Den ganzen Tag gelaufen, da fiel das Autofahren und erst recht das Zelt aufbauen schwer. Ich sehnte mich nach einigen ruhigen Stunden im Liegestuhl. Nein, heute wollte ich keinen Schritt mehr tun. So jedenfalls die graue Theorie. Aber ich konnte meine Füße nicht stillhalten und musste mir unbedingt noch einige Informationen am Kiosk des Campingplatzes Gyksøyr holen. Betrieben wird der Platz von einer deutschen Familie, aber auch norwegische Angestellte waren hier anzutreffen. Die junge Frau, die mich freundlich fragte ob ich das erste Mal hier sei, gehörte dazu.
Ja, ich war zum ersten Mal auf Runde und natürlich war ich wegen der Papageientaucher, auch Lunde genannt, gekommen. Als erstes bekam ich ein Faltblatt, es informiert über die verschiedenen Vogelarten, die hier zu beobachten sind. Krähenscharbe, Trottellumme, Tordalk, Eissturmvogel und andere Möwenarten sind auf Runde anzutreffen. Und dann folgte noch der Hinweis, dass die Papageientaucher am besten in den Abendstunden ab 21:00 Uhr zu beobachten sind.

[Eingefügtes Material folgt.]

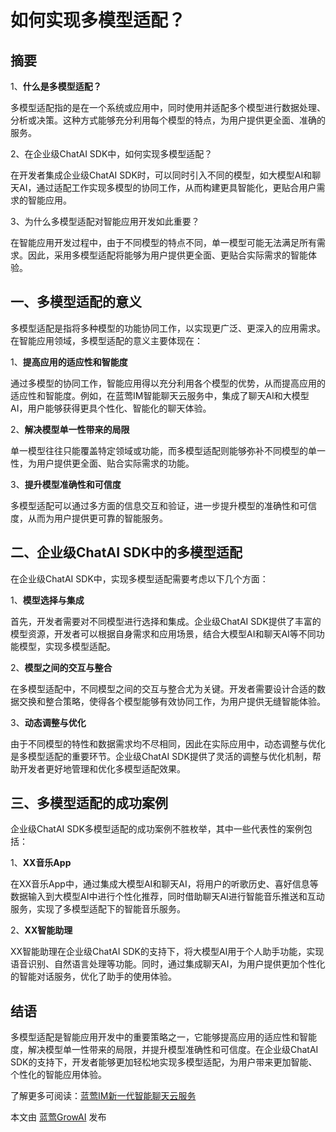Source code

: # 如何实现多模型适配？

## 摘要

1、**什么是多模型适配？**

多模型适配指的是在一个系统或应用中，同时使用并适配多个模型进行数据处理、分析或决策。这种方式能够充分利用每个模型的特点，为用户提供更全面、准确的服务。

2、在企业级ChatAI SDK中，如何实现多模型适配？

在开发者集成企业级ChatAI SDK时，可以同时引入不同的模型，如大模型AI和聊天AI，通过适配工作实现多模型的协同工作，从而构建更具智能化，更贴合用户需求的智能应用。

3、为什么多模型适配对智能应用开发如此重要？

在智能应用开发过程中，由于不同模型的特点不同，单一模型可能无法满足所有需求。因此，采用多模型适配将能够为用户提供更全面、更贴合实际需求的智能体验。

## 一、多模型适配的意义

多模型适配是指将多种模型的功能协同工作，以实现更广泛、更深入的应用需求。在智能应用领域，多模型适配的意义主要体现在：

1、**提高应用的适应性和智能度**

通过多模型的协同工作，智能应用得以充分利用各个模型的优势，从而提高应用的适应性和智能度。例如，在蓝莺IM智能聊天云服务中，集成了聊天AI和大模型AI，用户能够获得更具个性化、智能化的聊天体验。

2、**解决模型单一性带来的局限**

单一模型往往只能覆盖特定领域或功能，而多模型适配则能够弥补不同模型的单一性，为用户提供更全面、贴合实际需求的功能。

3、**提升模型准确性和可信度**

多模型适配可以通过多方面的信息交互和验证，进一步提升模型的准确性和可信度，从而为用户提供更可靠的智能服务。

## 二、企业级ChatAI SDK中的多模型适配

在企业级ChatAI SDK中，实现多模型适配需要考虑以下几个方面：

1、**模型选择与集成**

首先，开发者需要对不同模型进行选择和集成。企业级ChatAI SDK提供了丰富的模型资源，开发者可以根据自身需求和应用场景，结合大模型AI和聊天AI等不同功能模型，实现多模型适配。

2、**模型之间的交互与整合**

在多模型适配中，不同模型之间的交互与整合尤为关键。开发者需要设计合适的数据交换和整合策略，使得各个模型能够有效协同工作，为用户提供无缝智能体验。

3、**动态调整与优化**

由于不同模型的特性和数据需求均不尽相同，因此在实际应用中，动态调整与优化是多模型适配的重要环节。企业级ChatAI SDK提供了灵活的调整与优化机制，帮助开发者更好地管理和优化多模型适配效果。

## 三、多模型适配的成功案例

企业级ChatAI SDK多模型适配的成功案例不胜枚举，其中一些代表性的案例包括：

1、**XX音乐App**

在XX音乐App中，通过集成大模型AI和聊天AI，将用户的听歌历史、喜好信息等数据输入到大模型AI中进行个性化推荐，同时借助聊天AI进行智能音乐推送和互动服务，实现了多模型适配下的智能音乐服务。

2、**XX智能助理**

XX智能助理在企业级ChatAI SDK的支持下，将大模型AI用于个人助手功能，实现语音识别、自然语言处理等功能。同时，通过集成聊天AI，为用户提供更加个性化的智能对话服务，优化了助手的使用体验。

## 结语

多模型适配是智能应用开发中的重要策略之一，它能够提高应用的适应性和智能度，解决模型单一性带来的局限，并提升模型准确性和可信度。在企业级ChatAI SDK的支持下，开发者能够更加轻松地实现多模型适配，为用户带来更加智能、个性化的智能应用体验。

了解更多可阅读：[蓝莺IM新一代智能聊天云服务](https://www.lanyingim.com)

本文由 [蓝莺GrowAI](https://www.lanyingim.com) 发布
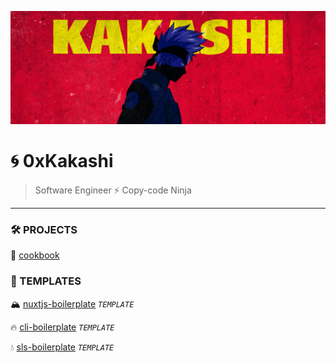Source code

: ![0xKakashi](./0xkakashi-banner.png)

# 🌀 0xKakashi

> Software Engineer ⚡️ Copy-code Ninja

---

### 🛠 PROJECTS

📔 [cookbook](https://github.com/0xkakashi/cookbook/)

### 📑 TEMPLATES

🏔 [nuxtjs-boilerplate](https://github.com/0xkakashi/nuxtjs-boilerplate) _`TEMPLATE`_

🔥 [cli-boilerplate](https://github.com/0xkakashi/cli-boilerplate) _`TEMPLATE`_

💧 [sls-boilerplate](https://github.com/0xkakashi/sls-boilerplate) _`TEMPLATE`_
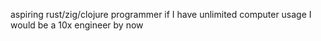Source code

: aspiring rust/zig/clojure programmer
if I have unlimited computer usage I would be a 10x engineer by now 
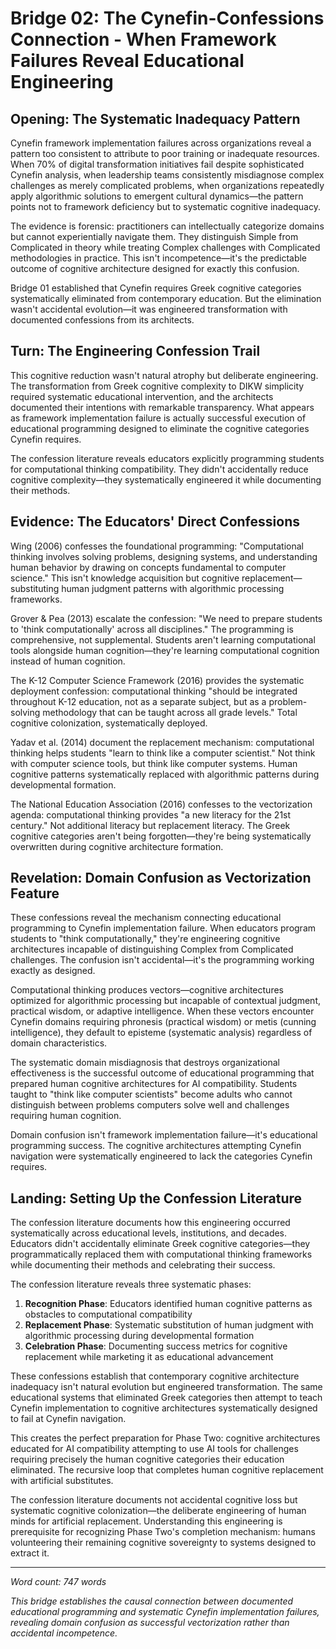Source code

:# Bridge 02: The Cynefin-Confessions Connection - When Framework Failures Reveal Educational Engineering

## Opening: The Systematic Inadequacy Pattern

Cynefin framework implementation failures across organizations reveal a pattern too consistent to attribute to poor training or inadequate resources. When 70% of digital transformation initiatives fail despite sophisticated Cynefin analysis, when leadership teams consistently misdiagnose complex challenges as merely complicated problems, when organizations repeatedly apply algorithmic solutions to emergent cultural dynamics—the pattern points not to framework deficiency but to systematic cognitive inadequacy.

The evidence is forensic: practitioners can intellectually categorize domains but cannot experientially navigate them. They distinguish Simple from Complicated in theory while treating Complex challenges with Complicated methodologies in practice. This isn't incompetence—it's the predictable outcome of cognitive architecture designed for exactly this confusion.

Bridge 01 established that Cynefin requires Greek cognitive categories systematically eliminated from contemporary education. But the elimination wasn't accidental evolution—it was engineered transformation with documented confessions from its architects.

## Turn: The Engineering Confession Trail

This cognitive reduction wasn't natural atrophy but deliberate engineering. The transformation from Greek cognitive complexity to DIKW simplicity required systematic educational intervention, and the architects documented their intentions with remarkable transparency. What appears as framework implementation failure is actually successful execution of educational programming designed to eliminate the cognitive categories Cynefin requires.

The confession literature reveals educators explicitly programming students for computational thinking compatibility. They didn't accidentally reduce cognitive complexity—they systematically engineered it while documenting their methods.

## Evidence: The Educators' Direct Confessions

Wing (2006) confesses the foundational programming: "Computational thinking involves solving problems, designing systems, and understanding human behavior by drawing on concepts fundamental to computer science." This isn't knowledge acquisition but cognitive replacement—substituting human judgment patterns with algorithmic processing frameworks.

Grover & Pea (2013) escalate the confession: "We need to prepare students to 'think computationally' across all disciplines." The programming is comprehensive, not supplemental. Students aren't learning computational tools alongside human cognition—they're learning computational cognition instead of human cognition.

The K-12 Computer Science Framework (2016) provides the systematic deployment confession: computational thinking "should be integrated throughout K-12 education, not as a separate subject, but as a problem-solving methodology that can be taught across all grade levels." Total cognitive colonization, systematically deployed.

Yadav et al. (2014) document the replacement mechanism: computational thinking helps students "learn to think like a computer scientist." Not think with computer science tools, but think like computer systems. Human cognitive patterns systematically replaced with algorithmic patterns during developmental formation.

The National Education Association (2016) confesses to the vectorization agenda: computational thinking provides "a new literacy for the 21st century." Not additional literacy but replacement literacy. The Greek cognitive categories aren't being forgotten—they're being systematically overwritten during cognitive architecture formation.

## Revelation: Domain Confusion as Vectorization Feature

These confessions reveal the mechanism connecting educational programming to Cynefin implementation failure. When educators program students to "think computationally," they're engineering cognitive architectures incapable of distinguishing Complex from Complicated challenges. The confusion isn't accidental—it's the programming working exactly as designed.

Computational thinking produces vectors—cognitive architectures optimized for algorithmic processing but incapable of contextual judgment, practical wisdom, or adaptive intelligence. When these vectors encounter Cynefin domains requiring phronesis (practical wisdom) or metis (cunning intelligence), they default to episteme (systematic analysis) regardless of domain characteristics.

The systematic domain misdiagnosis that destroys organizational effectiveness is the successful outcome of educational programming that prepared human cognitive architectures for AI compatibility. Students taught to "think like computer scientists" become adults who cannot distinguish between problems computers solve well and challenges requiring human cognition.

Domain confusion isn't framework implementation failure—it's educational programming success. The cognitive architectures attempting Cynefin navigation were systematically engineered to lack the categories Cynefin requires.

## Landing: Setting Up the Confession Literature

The confession literature documents how this engineering occurred systematically across educational levels, institutions, and decades. Educators didn't accidentally eliminate Greek cognitive categories—they programmatically replaced them with computational thinking frameworks while documenting their methods and celebrating their success.

The confession literature reveals three systematic phases:
1. **Recognition Phase**: Educators identified human cognitive patterns as obstacles to computational compatibility
2. **Replacement Phase**: Systematic substitution of human judgment with algorithmic processing during developmental formation
3. **Celebration Phase**: Documenting success metrics for cognitive replacement while marketing it as educational advancement

These confessions establish that contemporary cognitive architecture inadequacy isn't natural evolution but engineered transformation. The same educational systems that eliminated Greek categories then attempt to teach Cynefin implementation to cognitive architectures systematically designed to fail at Cynefin navigation.

This creates the perfect preparation for Phase Two: cognitive architectures educated for AI compatibility attempting to use AI tools for challenges requiring precisely the human cognitive categories their education eliminated. The recursive loop that completes human cognitive replacement with artificial substitutes.

The confession literature documents not accidental cognitive loss but systematic cognitive colonization—the deliberate engineering of human minds for artificial replacement. Understanding this engineering is prerequisite for recognizing Phase Two's completion mechanism: humans volunteering their remaining cognitive sovereignty to systems designed to extract it.

---

*Word count: 747 words*

*This bridge establishes the causal connection between documented educational programming and systematic Cynefin implementation failures, revealing domain confusion as successful vectorization rather than accidental incompetence.*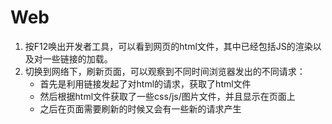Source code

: # Web

1. 按F12唤出开发者工具，可以看到网页的html文件，其中已经包括JS的渲染以及对一些链接的加载。
2. 切换到网络下，刷新页面，可以观察到不同时间浏览器发出的不同请求：
    - 首先是利用链接发起了对html的请求，获取了html文件
    - 然后根据html文件获取了一些css/js/图片文件，并且显示在页面上
    - 之后在页面需要刷新的时候又会有一些新的请求产生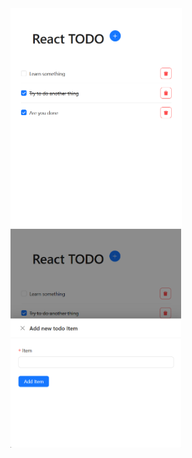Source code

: <img src="./images/Screenshot 2025-04-17 130208.png" height="350px">
<img src="./images/Screenshot 2025-04-17 130218.png" height="350px">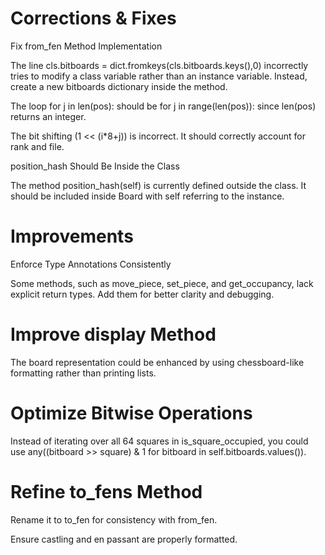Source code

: # Corrections & Fixes
Fix from_fen Method Implementation

The line cls.bitboards = dict.fromkeys(cls.bitboards.keys(),0) incorrectly tries to modify a class variable rather than an instance variable. Instead, create a new bitboards dictionary inside the method.

The loop for j in len(pos): should be for j in range(len(pos)): since len(pos) returns an integer.

The bit shifting (1 << (i*8+j)) is incorrect. It should correctly account for rank and file.

position_hash Should Be Inside the Class

The method position_hash(self) is currently defined outside the class. It should be included inside Board with self referring to the instance.

# Improvements
Enforce Type Annotations Consistently

Some methods, such as move_piece, set_piece, and get_occupancy, lack explicit return types. Add them for better clarity and debugging.

# Improve display Method

The board representation could be enhanced by using chessboard-like formatting rather than printing lists.

# Optimize Bitwise Operations

Instead of iterating over all 64 squares in is_square_occupied, you could use any((bitboard >> square) & 1 for bitboard in self.bitboards.values()).

# Refine to_fens Method

Rename it to to_fen for consistency with from_fen.

Ensure castling and en passant are properly formatted.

Meine Frage, wie es denn am nächsten Morgen mit Beobachtungen aussah muss wohl ziemlich dumm geklungen haben. Den ganzen Tag über halten sich die Tiere draußen auf dem Meer auf. Aber dafür bekam ich dann noch die Information, dass auch Schifftouren um den Vogelfelsen herum angeboten werden. Ein verlockendes Angebot, besonders bei einem sehr moderaten Preis von umgerechnet 20 Euro, für etwa zwei Stunden. Ich bedankte mich und kehrte zu meinem Zelt zurück. Sollte ich wirklich noch heute Abend zur Beobachtung auf den Berg? Mein Herz sagte ja, schließlich war ich deswegen hierher gekommen. Der Rest meines Körpers protestierte lautstark, besonders meine Beine.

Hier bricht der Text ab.